Information –
•••

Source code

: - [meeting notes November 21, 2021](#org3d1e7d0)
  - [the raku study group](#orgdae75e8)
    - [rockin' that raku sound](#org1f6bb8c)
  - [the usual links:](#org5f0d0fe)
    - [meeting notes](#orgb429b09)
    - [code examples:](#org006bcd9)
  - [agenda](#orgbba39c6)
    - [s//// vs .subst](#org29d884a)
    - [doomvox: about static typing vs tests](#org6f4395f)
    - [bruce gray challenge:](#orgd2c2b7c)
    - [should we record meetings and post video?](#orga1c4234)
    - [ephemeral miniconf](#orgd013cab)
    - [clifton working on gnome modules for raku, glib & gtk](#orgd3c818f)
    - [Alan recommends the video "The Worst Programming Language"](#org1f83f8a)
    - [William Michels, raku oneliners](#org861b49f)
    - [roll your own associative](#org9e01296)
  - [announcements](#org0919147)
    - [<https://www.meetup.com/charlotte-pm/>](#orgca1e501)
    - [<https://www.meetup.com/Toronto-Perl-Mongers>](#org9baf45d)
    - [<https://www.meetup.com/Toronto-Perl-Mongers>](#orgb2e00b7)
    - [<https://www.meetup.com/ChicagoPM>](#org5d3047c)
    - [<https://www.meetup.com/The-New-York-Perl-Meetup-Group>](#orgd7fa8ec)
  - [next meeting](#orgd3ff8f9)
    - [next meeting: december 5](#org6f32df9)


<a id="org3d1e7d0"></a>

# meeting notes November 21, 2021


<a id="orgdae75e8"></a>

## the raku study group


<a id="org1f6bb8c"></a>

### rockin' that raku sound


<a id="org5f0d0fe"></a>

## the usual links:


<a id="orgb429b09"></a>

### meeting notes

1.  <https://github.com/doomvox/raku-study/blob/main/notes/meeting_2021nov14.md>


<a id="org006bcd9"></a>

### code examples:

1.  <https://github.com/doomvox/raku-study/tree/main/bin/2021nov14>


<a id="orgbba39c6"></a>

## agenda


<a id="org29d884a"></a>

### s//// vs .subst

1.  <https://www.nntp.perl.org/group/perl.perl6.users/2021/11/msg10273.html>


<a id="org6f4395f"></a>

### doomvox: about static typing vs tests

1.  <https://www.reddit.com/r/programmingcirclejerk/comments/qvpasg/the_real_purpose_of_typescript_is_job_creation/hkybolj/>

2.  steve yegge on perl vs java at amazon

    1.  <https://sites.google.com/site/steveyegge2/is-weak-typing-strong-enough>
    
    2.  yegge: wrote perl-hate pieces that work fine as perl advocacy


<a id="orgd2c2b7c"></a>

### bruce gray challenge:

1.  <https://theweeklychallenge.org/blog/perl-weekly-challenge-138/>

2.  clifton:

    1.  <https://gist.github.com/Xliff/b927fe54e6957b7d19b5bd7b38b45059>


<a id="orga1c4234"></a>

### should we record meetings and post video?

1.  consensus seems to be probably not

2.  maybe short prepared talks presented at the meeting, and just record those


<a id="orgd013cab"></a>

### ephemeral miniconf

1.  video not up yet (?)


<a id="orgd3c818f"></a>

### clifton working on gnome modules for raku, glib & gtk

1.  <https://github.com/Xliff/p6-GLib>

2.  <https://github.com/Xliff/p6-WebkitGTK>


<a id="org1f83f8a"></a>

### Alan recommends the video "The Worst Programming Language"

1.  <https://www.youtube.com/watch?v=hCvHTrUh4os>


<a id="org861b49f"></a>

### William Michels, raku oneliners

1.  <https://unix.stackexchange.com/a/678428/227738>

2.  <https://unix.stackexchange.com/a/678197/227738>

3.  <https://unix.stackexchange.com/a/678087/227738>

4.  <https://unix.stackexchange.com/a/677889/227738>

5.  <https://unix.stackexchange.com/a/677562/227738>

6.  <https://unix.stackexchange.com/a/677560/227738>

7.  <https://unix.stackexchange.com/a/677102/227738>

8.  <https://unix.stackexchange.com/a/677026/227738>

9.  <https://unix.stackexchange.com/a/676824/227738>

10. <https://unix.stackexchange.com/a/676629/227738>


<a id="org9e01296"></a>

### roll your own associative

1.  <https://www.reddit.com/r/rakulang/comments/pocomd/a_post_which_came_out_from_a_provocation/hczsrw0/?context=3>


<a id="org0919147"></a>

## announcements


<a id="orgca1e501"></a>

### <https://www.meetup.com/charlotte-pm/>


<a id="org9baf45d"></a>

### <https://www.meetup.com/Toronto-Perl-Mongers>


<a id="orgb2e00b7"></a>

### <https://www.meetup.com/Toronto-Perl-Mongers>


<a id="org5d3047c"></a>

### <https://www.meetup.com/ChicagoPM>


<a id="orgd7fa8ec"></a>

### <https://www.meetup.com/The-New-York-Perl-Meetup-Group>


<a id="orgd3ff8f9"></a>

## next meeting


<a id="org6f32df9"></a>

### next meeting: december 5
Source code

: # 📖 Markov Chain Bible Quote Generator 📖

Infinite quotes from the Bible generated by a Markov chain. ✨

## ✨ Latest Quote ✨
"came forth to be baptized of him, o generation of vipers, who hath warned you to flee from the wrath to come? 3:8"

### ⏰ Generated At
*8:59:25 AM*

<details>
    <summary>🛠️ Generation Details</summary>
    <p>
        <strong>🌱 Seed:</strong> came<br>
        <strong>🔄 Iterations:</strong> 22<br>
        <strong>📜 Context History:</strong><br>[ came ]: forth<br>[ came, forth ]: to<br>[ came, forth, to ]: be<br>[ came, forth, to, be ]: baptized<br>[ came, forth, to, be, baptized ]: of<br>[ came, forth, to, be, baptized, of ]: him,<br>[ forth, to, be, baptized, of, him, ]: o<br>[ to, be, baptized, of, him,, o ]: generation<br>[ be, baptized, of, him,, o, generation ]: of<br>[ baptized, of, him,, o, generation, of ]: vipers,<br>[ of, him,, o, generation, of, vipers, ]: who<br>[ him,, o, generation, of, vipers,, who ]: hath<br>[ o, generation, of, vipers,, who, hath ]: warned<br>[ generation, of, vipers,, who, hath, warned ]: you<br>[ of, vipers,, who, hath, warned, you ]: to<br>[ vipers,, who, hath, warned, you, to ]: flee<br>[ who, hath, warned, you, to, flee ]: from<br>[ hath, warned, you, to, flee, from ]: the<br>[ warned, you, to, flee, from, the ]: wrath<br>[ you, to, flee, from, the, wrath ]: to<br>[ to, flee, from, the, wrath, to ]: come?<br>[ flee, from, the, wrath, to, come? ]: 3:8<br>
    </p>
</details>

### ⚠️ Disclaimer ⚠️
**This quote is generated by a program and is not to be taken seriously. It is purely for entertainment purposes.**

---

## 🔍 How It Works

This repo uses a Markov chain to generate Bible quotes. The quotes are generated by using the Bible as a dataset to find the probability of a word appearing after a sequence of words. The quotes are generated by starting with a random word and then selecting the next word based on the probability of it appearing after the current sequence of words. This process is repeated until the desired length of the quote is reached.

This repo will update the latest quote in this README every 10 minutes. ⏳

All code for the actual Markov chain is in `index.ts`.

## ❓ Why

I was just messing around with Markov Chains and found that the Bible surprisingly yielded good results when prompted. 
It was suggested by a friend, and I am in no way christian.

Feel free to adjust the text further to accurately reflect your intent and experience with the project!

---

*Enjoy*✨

•••

Your goal – Every line in the records has to be written out again exactly.

Response to the exercise –
Source code

: - [meeting notes November 21, 2021](#org3d1e7d0)
  - [the raku study group](#orgdae75e8)
    - [rockin' that raku sound](#org1f6bb8c)
  - [the usual links:](#org5f0d0fe)
    - [meeting notes](#orgb429b09)
    - [code examples:](#org006bcd9)
  - [agenda](#orgbba39c6)
    - [s//// vs .subst](#org29d884a)
    - [doomvox: about static typing vs tests](#org6f4395f)
    - [bruce gray challenge:](#orgd2c2b7c)
    - [should we record meetings and post video?](#orga1c4234)
    - [ephemeral miniconf](#orgd013cab)
    - [clifton working on gnome modules for raku, glib & gtk](#orgd3c818f)
    - [Alan recommends the video "The Worst Programming Language"](#org1f83f8a)
    - [William Michels, raku oneliners](#org861b49f)
    - [roll your own associative](#org9e01296)
  - [announcements](#org0919147)
    - [<https://www.meetup.com/charlotte-pm/>](#orgca1e501)
    - [<https://www.meetup.com/Toronto-Perl-Mongers>](#org9baf45d)
    - [<https://www.meetup.com/Toronto-Perl-Mongers>](#orgb2e00b7)
    - [<https://www.meetup.com/ChicagoPM>](#org5d3047c)
    - [<https://www.meetup.com/The-New-York-Perl-Meetup-Group>](#orgd7fa8ec)
  - [next meeting](#orgd3ff8f9)
    - [next meeting: december 5](#org6f32df9)


<a id="org3d1e7d0"></a>

# meeting notes November 21, 2021


<a id="orgdae75e8"></a>

## the raku study group


<a id="org1f6bb8c"></a>

### rockin' that raku sound


<a id="org5f0d0fe"></a>

## the usual links:


<a id="orgb429b09"></a>

### meeting notes

1.  <https://github.com/doomvox/raku-study/blob/main/notes/meeting_2021nov14.md>


<a id="org006bcd9"></a>

### code examples:

1.  <https://github.com/doomvox/raku-study/tree/main/bin/2021nov14>


<a id="orgbba39c6"></a>

## agenda


<a id="org29d884a"></a>

### s//// vs .subst

1.  <https://www.nntp.perl.org/group/perl.perl6.users/2021/11/msg10273.html>


<a id="org6f4395f"></a>

### doomvox: about static typing vs tests

1.  <https://www.reddit.com/r/programmingcirclejerk/comments/qvpasg/the_real_purpose_of_typescript_is_job_creation/hkybolj/>

2.  steve yegge on perl vs java at amazon

    1.  <https://sites.google.com/site/steveyegge2/is-weak-typing-strong-enough>
    
    2.  yegge: wrote perl-hate pieces that work fine as perl advocacy


<a id="orgd2c2b7c"></a>

### bruce gray challenge:

1.  <https://theweeklychallenge.org/blog/perl-weekly-challenge-138/>

2.  clifton:

    1.  <https://gist.github.com/Xliff/b927fe54e6957b7d19b5bd7b38b45059>


<a id="orga1c4234"></a>

### should we record meetings and post video?

1.  consensus seems to be probably not

2.  maybe short prepared talks presented at the meeting, and just record those


<a id="orgd013cab"></a>

### ephemeral miniconf

1.  video not up yet (?)


<a id="orgd3c818f"></a>

### clifton working on gnome modules for raku, glib & gtk

1.  <https://github.com/Xliff/p6-GLib>

2.  <https://github.com/Xliff/p6-WebkitGTK>


<a id="org1f83f8a"></a>

### Alan recommends the video "The Worst Programming Language"

1.  <https://www.youtube.com/watch?v=hCvHTrUh4os>


<a id="org861b49f"></a>

### William Michels, raku oneliners

1.  <https://unix.stackexchange.com/a/678428/227738>

2.  <https://unix.stackexchange.com/a/678197/227738>

3.  <https://unix.stackexchange.com/a/678087/227738>

4.  <https://unix.stackexchange.com/a/677889/227738>

5.  <https://unix.stackexchange.com/a/677562/227738>

6.  <https://unix.stackexchange.com/a/677560/227738>

7.  <https://unix.stackexchange.com/a/677102/227738>

8.  <https://unix.stackexchange.com/a/677026/227738>

9.  <https://unix.stackexchange.com/a/676824/227738>

10. <https://unix.stackexchange.com/a/676629/227738>


<a id="org9e01296"></a>

### roll your own associative

1.  <https://www.reddit.com/r/rakulang/comments/pocomd/a_post_which_came_out_from_a_provocation/hczsrw0/?context=3>


<a id="org0919147"></a>

## announcements


<a id="orgca1e501"></a>

### <https://www.meetup.com/charlotte-pm/>


<a id="org9baf45d"></a>

### <https://www.meetup.com/Toronto-Perl-Mongers>


<a id="orgb2e00b7"></a>

### <https://www.meetup.com/Toronto-Perl-Mongers>


<a id="org5d3047c"></a>

### <https://www.meetup.com/ChicagoPM>


<a id="orgd7fa8ec"></a>

### <https://www.meetup.com/The-New-York-Perl-Meetup-Group>


<a id="orgd3ff8f9"></a>

## next meeting


<a id="org6f32df9"></a>

### next meeting: december 5
Source code

: # 📖 Markov Chain Bible Quote Generator 📖

Infinite quotes from the Bible generated by a Markov chain. ✨

## ✨ Latest Quote ✨
"came forth to be baptized of him, o generation of vipers, who hath warned you to flee from the wrath to come? 3:8"

### ⏰ Generated At
*8:59:25 AM*

<details>
    <summary>🛠️ Generation Details</summary>
    <p>
        <strong>🌱 Seed:</strong> came<br>
        <strong>🔄 Iterations:</strong> 22<br>
        <strong>📜 Context History:</strong><br>[ came ]: forth<br>[ came, forth ]: to<br>[ came, forth, to ]: be<br>[ came, forth, to, be ]: baptized<br>[ came, forth, to, be, baptized ]: of<br>[ came, forth, to, be, baptized, of ]: him,<br>[ forth, to, be, baptized, of, him, ]: o<br>[ to, be, baptized, of, him,, o ]: generation<br>[ be, baptized, of, him,, o, generation ]: of<br>[ baptized, of, him,, o, generation, of ]: vipers,<br>[ of, him,, o, generation, of, vipers, ]: who<br>[ him,, o, generation, of, vipers,, who ]: hath<br>[ o, generation, of, vipers,, who, hath ]: warned<br>[ generation, of, vipers,, who, hath, warned ]: you<br>[ of, vipers,, who, hath, warned, you ]: to<br>[ vipers,, who, hath, warned, you, to ]: flee<br>[ who, hath, warned, you, to, flee ]: from<br>[ hath, warned, you, to, flee, from ]: the<br>[ warned, you, to, flee, from, the ]: wrath<br>[ you, to, flee, from, the, wrath ]: to<br>[ to, flee, from, the, wrath, to ]: come?<br>[ flee, from, the, wrath, to, come? ]: 3:8<br>
    </p>
</details>

### ⚠️ Disclaimer ⚠️
**This quote is generated by a program and is not to be taken seriously. It is purely for entertainment purposes.**

---

## 🔍 How It Works

This repo uses a Markov chain to generate Bible quotes. The quotes are generated by using the Bible as a dataset to find the probability of a word appearing after a sequence of words. The quotes are generated by starting with a random word and then selecting the next word based on the probability of it appearing after the current sequence of words. This process is repeated until the desired length of the quote is reached.

This repo will update the latest quote in this README every 10 minutes. ⏳

All code for the actual Markov chain is in `index.ts`.

## ❓ Why

I was just messing around with Markov Chains and found that the Bible surprisingly yielded good results when prompted. 
It was suggested by a friend, and I am in no way christian.

Feel free to adjust the text further to accurately reflect your intent and experience with the project!

---

*Enjoy*✨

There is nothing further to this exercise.